This files allows to estimate and predict using the double damped trend model (see Sbrana and Yu (JORS, 2024)).
The code contains the estimation of both MSOE and SSOE versions.

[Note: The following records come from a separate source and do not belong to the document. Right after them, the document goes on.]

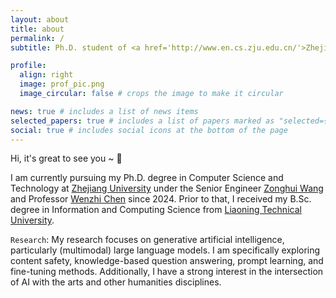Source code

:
 ```yaml
---
layout: about
title: about
permalink: /
subtitle: Ph.D. student of <a href='http://www.en.cs.zju.edu.cn/'>Zhejiang University</a>

profile:
  align: right
  image: prof_pic.png
  image_circular: false # crops the image to make it circular

news: true # includes a list of news items
selected_papers: true # includes a list of papers marked as "selected={true}"
social: true # includes social icons at the bottom of the page
---
```


Hi, it's great to see you ~ 👋

I am currently pursuing my Ph.D. degree in Computer Science and Technology at [Zhejiang University](http://www.en.cs.zju.edu.cn/) under the Senior Engineer [Zonghui Wang](https://person.zju.edu.cn/en/zhwang) and Professor [Wenzhi Chen](https://person.zju.edu.cn/en/0092215) since 2024. Prior to that, I received my B.Sc. degree in Information and Computing Science from [Liaoning Technical University](https://en.lntu.edu.cn/).

`Research`: My research focuses on generative artificial intelligence, particularly (multimodal) large language models. I am specifically exploring content safety, knowledge-based question answering, prompt learning, and fine-tuning methods. Additionally, I have a strong interest in the intersection of AI with the arts and other humanities disciplines.
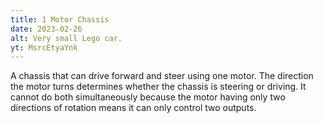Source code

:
 ```yaml
---
title: 1 Motor Chassis
date: 2023-02-26
alt: Very small Lego car.
yt: MsrcEtyaYnk
---
```


A chassis that can drive forward and steer using one motor. The direction the motor turns determines whether the chassis is steering or driving. It cannot do both simultaneously because the motor having only two directions of rotation means it can only control two outputs.
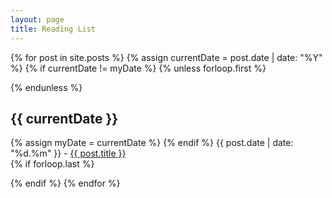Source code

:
 ```yaml
---
layout: page
title: Reading List
---
```

<section class="archive-post-list">

   {% for post in site.posts %}
       {% assign currentDate = post.date | date: "%Y" %}
       {% if currentDate != myDate %}
           {% unless forloop.first %}</p>{% endunless %}
           <h2>{{ currentDate }}</h2>
           <p>
           {% assign myDate = currentDate %}
       {% endif %}
       <span>{{ post.date | date: "%d.%m" }} - </span><a href="{{ post.url }}">{{ post.title }}</a><br>
       {% if forloop.last %}</p>{% endif %}
   {% endfor %}

</section>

The prediction part provides both point forecast and prediction intervals.
Both codes take as input the data and the steps and return, as output, a list with the point forecasts (the expected values) and the prediction intervals for the percentages (85%,95%).

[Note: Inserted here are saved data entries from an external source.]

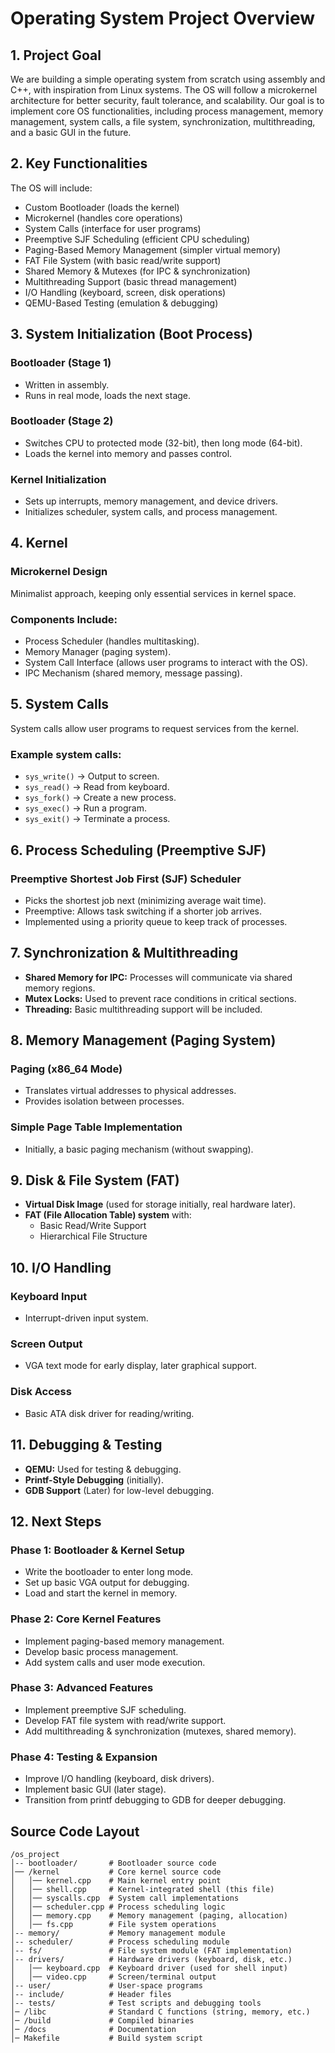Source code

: # Operating System Project Overview

## 1. Project Goal
We are building a simple operating system from scratch using assembly and C++, with inspiration from Linux systems. The OS will follow a microkernel architecture for better security, fault tolerance, and scalability. Our goal is to implement core OS functionalities, including process management, memory management, system calls, a file system, synchronization, multithreading, and a basic GUI in the future.

## 2. Key Functionalities
The OS will include:
- Custom Bootloader (loads the kernel)
- Microkernel (handles core operations)
- System Calls (interface for user programs)
- Preemptive SJF Scheduling (efficient CPU scheduling)
- Paging-Based Memory Management (simpler virtual memory)
- FAT File System (with basic read/write support)
- Shared Memory & Mutexes (for IPC & synchronization)
- Multithreading Support (basic thread management)
- I/O Handling (keyboard, screen, disk operations)
- QEMU-Based Testing (emulation & debugging)

## 3. System Initialization (Boot Process)
### Bootloader (Stage 1)
- Written in assembly.
- Runs in real mode, loads the next stage.

### Bootloader (Stage 2)
- Switches CPU to protected mode (32-bit), then long mode (64-bit).
- Loads the kernel into memory and passes control.

### Kernel Initialization
- Sets up interrupts, memory management, and device drivers.
- Initializes scheduler, system calls, and process management.

## 4. Kernel
### Microkernel Design
Minimalist approach, keeping only essential services in kernel space.

### Components Include:
- Process Scheduler (handles multitasking).
- Memory Manager (paging system).
- System Call Interface (allows user programs to interact with the OS).
- IPC Mechanism (shared memory, message passing).

## 5. System Calls
System calls allow user programs to request services from the kernel.

### Example system calls:
- `sys_write()` → Output to screen.
- `sys_read()` → Read from keyboard.
- `sys_fork()` → Create a new process.
- `sys_exec()` → Run a program.
- `sys_exit()` → Terminate a process.

## 6. Process Scheduling (Preemptive SJF)
### Preemptive Shortest Job First (SJF) Scheduler
- Picks the shortest job next (minimizing average wait time).
- Preemptive: Allows task switching if a shorter job arrives.
- Implemented using a priority queue to keep track of processes.

## 7. Synchronization & Multithreading
- **Shared Memory for IPC:** Processes will communicate via shared memory regions.
- **Mutex Locks:** Used to prevent race conditions in critical sections.
- **Threading:** Basic multithreading support will be included.

## 8. Memory Management (Paging System)
### Paging (x86_64 Mode)
- Translates virtual addresses to physical addresses.
- Provides isolation between processes.

### Simple Page Table Implementation
- Initially, a basic paging mechanism (without swapping).

## 9. Disk & File System (FAT)
- **Virtual Disk Image** (used for storage initially, real hardware later).
- **FAT (File Allocation Table) system** with:
  - Basic Read/Write Support
  - Hierarchical File Structure

## 10. I/O Handling
### Keyboard Input
- Interrupt-driven input system.

### Screen Output
- VGA text mode for early display, later graphical support.

### Disk Access
- Basic ATA disk driver for reading/writing.

## 11. Debugging & Testing
- **QEMU:** Used for testing & debugging.
- **Printf-Style Debugging** (initially).
- **GDB Support** (Later) for low-level debugging.

## 12. Next Steps
### Phase 1: Bootloader & Kernel Setup
- Write the bootloader to enter long mode.
- Set up basic VGA output for debugging.
- Load and start the kernel in memory.

### Phase 2: Core Kernel Features
- Implement paging-based memory management.
- Develop basic process management.
- Add system calls and user mode execution.

### Phase 3: Advanced Features
- Implement preemptive SJF scheduling.
- Develop FAT file system with read/write support.
- Add multithreading & synchronization (mutexes, shared memory).

### Phase 4: Testing & Expansion
- Improve I/O handling (keyboard, disk drivers).
- Implement basic GUI (later stage).
- Transition from printf debugging to GDB for deeper debugging.

## Source Code Layout
```
/os_project
│-- bootloader/       # Bootloader source code
│── /kernel           # Core kernel source code
│   │── kernel.cpp    # Main kernel entry point
│   │── shell.cpp     # Kernel-integrated shell (this file)
│   │── syscalls.cpp  # System call implementations
│   │── scheduler.cpp # Process scheduling logic
│   │── memory.cpp    # Memory management (paging, allocation)
│   │── fs.cpp        # File system operations
│-- memory/           # Memory management module
│-- scheduler/        # Process scheduling module
│-- fs/               # File system module (FAT implementation)
│-- drivers/          # Hardware drivers (keyboard, disk, etc.)
│   │── keyboard.cpp  # Keyboard driver (used for shell input)
│   │── video.cpp     # Screen/terminal output
│-- user/             # User-space programs
│-- include/          # Header files
│-- tests/            # Test scripts and debugging tools
│─ /libc              # Standard C functions (string, memory, etc.)
│─ /build             # Compiled binaries
│─ /docs              # Documentation
│─ Makefile           # Build system script
```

If you have any question please email to : \(\textbf{giacomo.sbrana@neoma-bs.fr}\)
DDTmsoe<-function(y,h){
prob1=.85;prob2=.95;
damped<-matrix(0,length(y),2)
damped[1,1]=y[1]
damped[1,2]=0#y[2]-y[1]
inn<-matrix(0,length(y),1)
fmsoe <- function(param){a<-exp(param[1])/(1+exp(param[1]));b<-exp(param[2])/(1+exp(param[2]));w<-exp(param[3])/(1+exp(param[3]));x<-exp(param[4])/(1+exp(param[4]));
p1=-(1/(4* a^2* b^2))*(1 + b^2 - a^2* (-1 + 3* b^2)* (1 + w) + b^2* x + sqrt(1 + a^4 *(-1 + b^2)^2 *(1 + w)^2 + 2* b^2* (-1 + x) + 8* a* b^3 *x + b^4 *(1 + x)^2 + 2* a^2 *((-1 + b^2)^2* (-1 + w) + b^2* (1 + b^2)* (1 + w)* x)) - sqrt(2)* a^2 *b^2* sqrt((1/(a^4* b^4)*((1 - a^2 *(-1 + 3* b^2) *(1 + w) + b^2* (1 + x))^2 + 2* a^2* b^2* (-1 + w - a^2 *(-1 + b^2)* (1 + w)^2 + b^2* (1 + w)* (1 + x)) + (((-1 + b)^2* (1 + a* (-2 + a + a* w)) + b^2* x)* ((1 + b)^2* (1 + a *(2 + a + a *w)) + b^2 *x) *(1 + a^2* (1 + b^2) *(1 + w) + b^2 *(1 + x)))/sqrt( 1 + a^4 *(-1 + b^2)^2* (1 + w)^2 + 2* b^2* (-1 + x) + 8* a* b^3 *x + b^4 *(1 + x)^2 + 2* a^2 *((-1 + b^2)^2 *(-1 + w) + b^2 *(1 + b^2)* (1 + w) *x)) + 2* (-b^2 + a* (a* (-1 + b^2 *(1 + w - a^2 *(-2 + 3 *b^2)* (1 + w)^2 + b^2* (2 + 3 *w))) + b^3* (2 + 3* a* b *(1 + w)) *x))))))
k1<- p1-w;
k2<- (w+p1*(-1+a^2*(1-p1+w)))/(-1+a*b*(-1+p1-w));
for (t in 2:(length(y))) {
inn[t]<-y[t]-a*damped[t-1,1]-b*damped[t-1,2]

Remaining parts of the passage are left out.